▸ **WHAT IS REQUIRED**: In the lines below, output everything from the first line through the line containing "verification status |" exactly as it is. Pictures are not part of the output.

▸ **DATA SECTION**:

☆ ☆ ☆ ☆

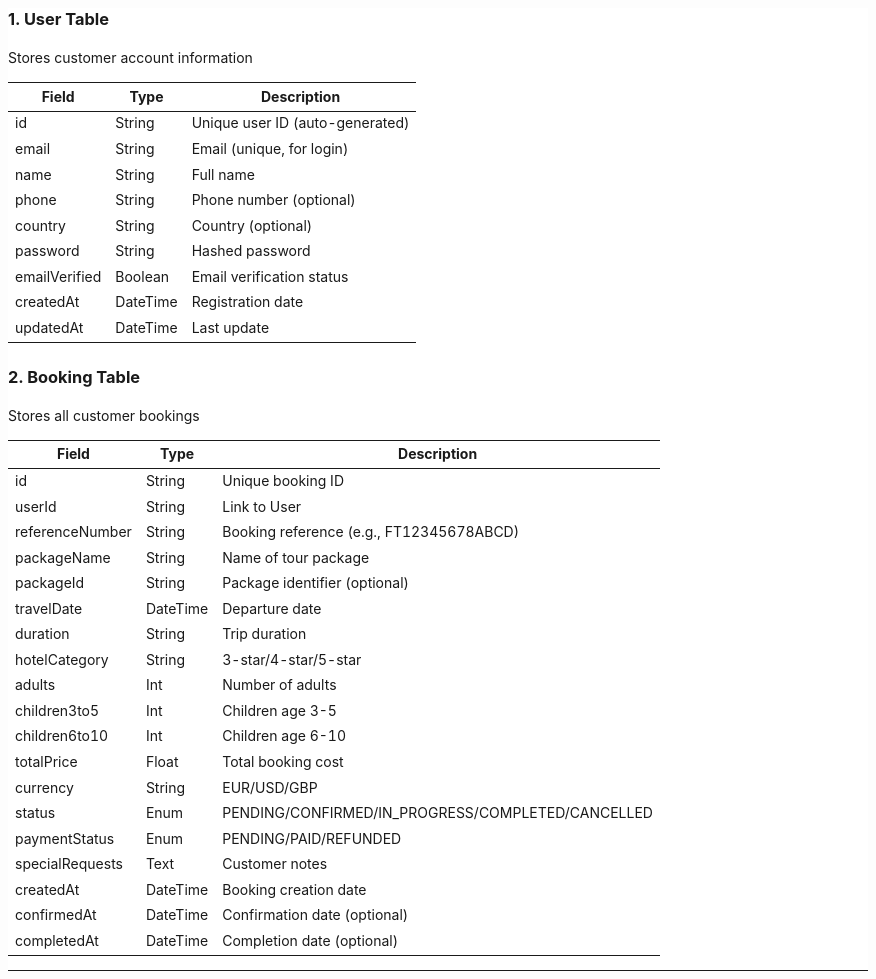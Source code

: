 ### **1. User Table**
Stores customer account information

| Field | Type | Description |
|-------|------|-------------|
| id | String | Unique user ID (auto-generated) |
| email | String | Email (unique, for login) |
| name | String | Full name |
| phone | String | Phone number (optional) |
| country | String | Country (optional) |
| password | String | Hashed password |
| emailVerified | Boolean | Email verification status |
| createdAt | DateTime | Registration date |
| updatedAt | DateTime | Last update |

### **2. Booking Table**
Stores all customer bookings

| Field | Type | Description |
|-------|------|-------------|
| id | String | Unique booking ID |
| userId | String | Link to User |
| referenceNumber | String | Booking reference (e.g., FT12345678ABCD) |
| packageName | String | Name of tour package |
| packageId | String | Package identifier (optional) |
| travelDate | DateTime | Departure date |
| duration | String | Trip duration |
| hotelCategory | String | 3-star/4-star/5-star |
| adults | Int | Number of adults |
| children3to5 | Int | Children age 3-5 |
| children6to10 | Int | Children age 6-10 |
| totalPrice | Float | Total booking cost |
| currency | String | EUR/USD/GBP |
| status | Enum | PENDING/CONFIRMED/IN_PROGRESS/COMPLETED/CANCELLED |
| paymentStatus | Enum | PENDING/PAID/REFUNDED |
| specialRequests | Text | Customer notes |
| createdAt | DateTime | Booking creation date |
| confirmedAt | DateTime | Confirmation date (optional) |
| completedAt | DateTime | Completion date (optional) |

---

☆ ☆ ☆ ☆

▸ **RESPONSE**:
Source code

: ### **1. User Table**
Stores customer account information

| Field | Type | Description |
|-------|------|-------------|
| id | String | Unique user ID (auto-generated) |
| email | String | Email (unique, for login) |
| name | String | Full name |
| phone | String | Phone number (optional) |
| country | String | Country (optional) |
| password | String | Hashed password |
| emailVerified | Boolean | Email verification status |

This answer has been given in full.